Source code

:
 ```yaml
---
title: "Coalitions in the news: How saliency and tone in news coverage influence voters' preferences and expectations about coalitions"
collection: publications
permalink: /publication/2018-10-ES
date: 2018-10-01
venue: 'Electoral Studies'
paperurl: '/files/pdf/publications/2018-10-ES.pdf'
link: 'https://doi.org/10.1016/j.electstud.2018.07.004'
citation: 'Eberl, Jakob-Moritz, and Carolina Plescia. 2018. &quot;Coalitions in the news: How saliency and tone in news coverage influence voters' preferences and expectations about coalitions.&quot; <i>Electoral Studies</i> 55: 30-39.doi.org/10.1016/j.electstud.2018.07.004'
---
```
━━━━━━━━━━━━━━━━━━━━
### What the exercise asks
Scan the material for the string "publications". Copy each line where it appears.

### Your response
collection: publications
paperurl: '/files/pdf/publications/2018-10-ES.pdf'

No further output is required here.